Volkswagen and its labor union both agreed to cut the 30,000 jobs in its aim to avoid forced redundancies in Germany until 2025. Both parties made the agreement after VW pledged 9000 new jobs that are focused on battery production and mobility services. The turnarounds objective is to save at least 3.7 billion euros in annual savings by the year 2020. The move is also part of Germany's effort to shift towards electric and autonomous cars.

According to Fortune, the VW brand currently has 610,076 employees worldwide and is the largest automaker in Europe. The job cut will involve around 23000 employees losing their job in Germany alone and the remaining 10000 job cuts will be done North and South America. The 9000 new jobs will be distributed in different factories to create and build electric vehicles, including a new electric sports utility vehicle.

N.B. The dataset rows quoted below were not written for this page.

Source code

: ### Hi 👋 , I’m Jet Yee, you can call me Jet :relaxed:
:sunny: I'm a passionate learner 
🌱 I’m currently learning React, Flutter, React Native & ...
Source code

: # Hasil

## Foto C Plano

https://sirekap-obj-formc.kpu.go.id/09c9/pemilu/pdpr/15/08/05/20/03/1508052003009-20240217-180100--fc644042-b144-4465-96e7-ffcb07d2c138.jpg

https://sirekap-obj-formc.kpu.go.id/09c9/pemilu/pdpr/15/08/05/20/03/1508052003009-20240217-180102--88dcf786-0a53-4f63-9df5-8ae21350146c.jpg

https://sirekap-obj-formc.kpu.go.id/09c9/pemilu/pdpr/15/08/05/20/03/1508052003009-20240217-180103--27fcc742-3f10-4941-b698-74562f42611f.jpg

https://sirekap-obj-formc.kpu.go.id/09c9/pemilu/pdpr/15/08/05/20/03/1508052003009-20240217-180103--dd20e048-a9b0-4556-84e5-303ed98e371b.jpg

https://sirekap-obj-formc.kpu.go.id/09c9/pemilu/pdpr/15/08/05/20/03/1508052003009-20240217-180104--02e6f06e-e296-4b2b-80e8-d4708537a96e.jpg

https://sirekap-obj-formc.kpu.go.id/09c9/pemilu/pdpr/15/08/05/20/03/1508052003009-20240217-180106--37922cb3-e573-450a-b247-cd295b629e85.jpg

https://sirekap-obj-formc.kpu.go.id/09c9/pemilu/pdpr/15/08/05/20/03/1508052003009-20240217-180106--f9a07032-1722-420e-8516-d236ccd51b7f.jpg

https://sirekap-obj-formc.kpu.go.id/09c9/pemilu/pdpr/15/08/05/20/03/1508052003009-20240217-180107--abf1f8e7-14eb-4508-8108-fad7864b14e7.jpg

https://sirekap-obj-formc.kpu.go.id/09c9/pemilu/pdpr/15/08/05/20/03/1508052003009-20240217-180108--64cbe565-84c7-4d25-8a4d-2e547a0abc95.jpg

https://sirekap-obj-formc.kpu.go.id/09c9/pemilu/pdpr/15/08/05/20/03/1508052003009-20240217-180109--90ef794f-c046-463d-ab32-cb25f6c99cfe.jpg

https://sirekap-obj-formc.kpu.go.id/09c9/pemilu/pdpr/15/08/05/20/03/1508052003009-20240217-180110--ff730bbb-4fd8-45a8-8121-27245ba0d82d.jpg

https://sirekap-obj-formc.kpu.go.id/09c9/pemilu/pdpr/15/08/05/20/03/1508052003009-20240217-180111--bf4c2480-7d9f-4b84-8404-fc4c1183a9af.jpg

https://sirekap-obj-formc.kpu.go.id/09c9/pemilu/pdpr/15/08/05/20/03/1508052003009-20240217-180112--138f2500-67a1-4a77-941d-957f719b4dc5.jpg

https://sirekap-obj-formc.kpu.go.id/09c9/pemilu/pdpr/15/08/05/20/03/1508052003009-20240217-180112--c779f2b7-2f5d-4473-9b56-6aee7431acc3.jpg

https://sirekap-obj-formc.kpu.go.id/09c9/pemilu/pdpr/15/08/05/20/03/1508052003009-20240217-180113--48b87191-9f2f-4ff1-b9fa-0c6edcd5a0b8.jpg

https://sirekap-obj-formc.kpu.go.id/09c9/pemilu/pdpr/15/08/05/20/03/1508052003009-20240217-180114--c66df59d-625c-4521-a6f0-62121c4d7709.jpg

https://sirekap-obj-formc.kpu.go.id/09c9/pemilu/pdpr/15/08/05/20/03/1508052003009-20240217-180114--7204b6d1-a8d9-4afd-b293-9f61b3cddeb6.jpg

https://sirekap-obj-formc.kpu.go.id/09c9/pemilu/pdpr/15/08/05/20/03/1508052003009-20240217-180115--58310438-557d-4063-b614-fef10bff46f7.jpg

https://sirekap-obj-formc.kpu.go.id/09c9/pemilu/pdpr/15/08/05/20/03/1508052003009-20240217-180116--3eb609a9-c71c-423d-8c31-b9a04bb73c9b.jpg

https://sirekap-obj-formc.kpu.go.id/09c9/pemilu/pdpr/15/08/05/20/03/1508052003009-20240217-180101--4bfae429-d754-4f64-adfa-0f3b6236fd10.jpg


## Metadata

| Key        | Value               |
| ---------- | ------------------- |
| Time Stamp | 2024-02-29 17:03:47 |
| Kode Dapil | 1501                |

The electric sports utility vehicle will be built at their main plant in Wolfsburg, and other smaller electric vehicles will be built in the eastern German city of Zwickau. The factory in Kassel will be building the electric motors and battery cell production will be started at Salzgitter. The factory in Braunschweig will be in charge of making full battery packs.

The Cuts May Not Be Enough For VW To Get Back On Track

Volkswagen was found to be installing the cheat device on Touareg TDI and Audi Q7 3.0 TDI units. The company has been struggling in sales since the scandal that was first found in September 2015, and has been on a steeper decline as a San Francisco federal judge approved nearly $15 billion dollars in settlement costs. Volkswagen did not have a choice but to make critical decisions in order to save the namesake and to avoid other rivals attacks. "We have to invest billions of euros in new cars and services while new rivals will attack us, the transformation will be more radical than everything we have experienced to date," stated Herbert Diess, VW Brand CEO, in a press conference.

Erik Gordon, a business professor at the university of Michigan, said, "the deal may be the best the company could negotiate with labor but it is not a victory for either side". Gordon also said that the cuts are too small to make the cost competitive with Toyota and other global rivals. Business analysts are alarmed that even with the current number of employees, the German company has still built fewer vehicles than its other competitors and such as Toyota that only staffs 350,000 employees.

Volkswagen has been known for its German competitive nature but has now taken a drastic step to avoid a fallout. Many jobs and families will be greatly affected, however, one can only hope that the German carmaker thinks of another way to attain a win-win situation for the company, the consumer and its employees.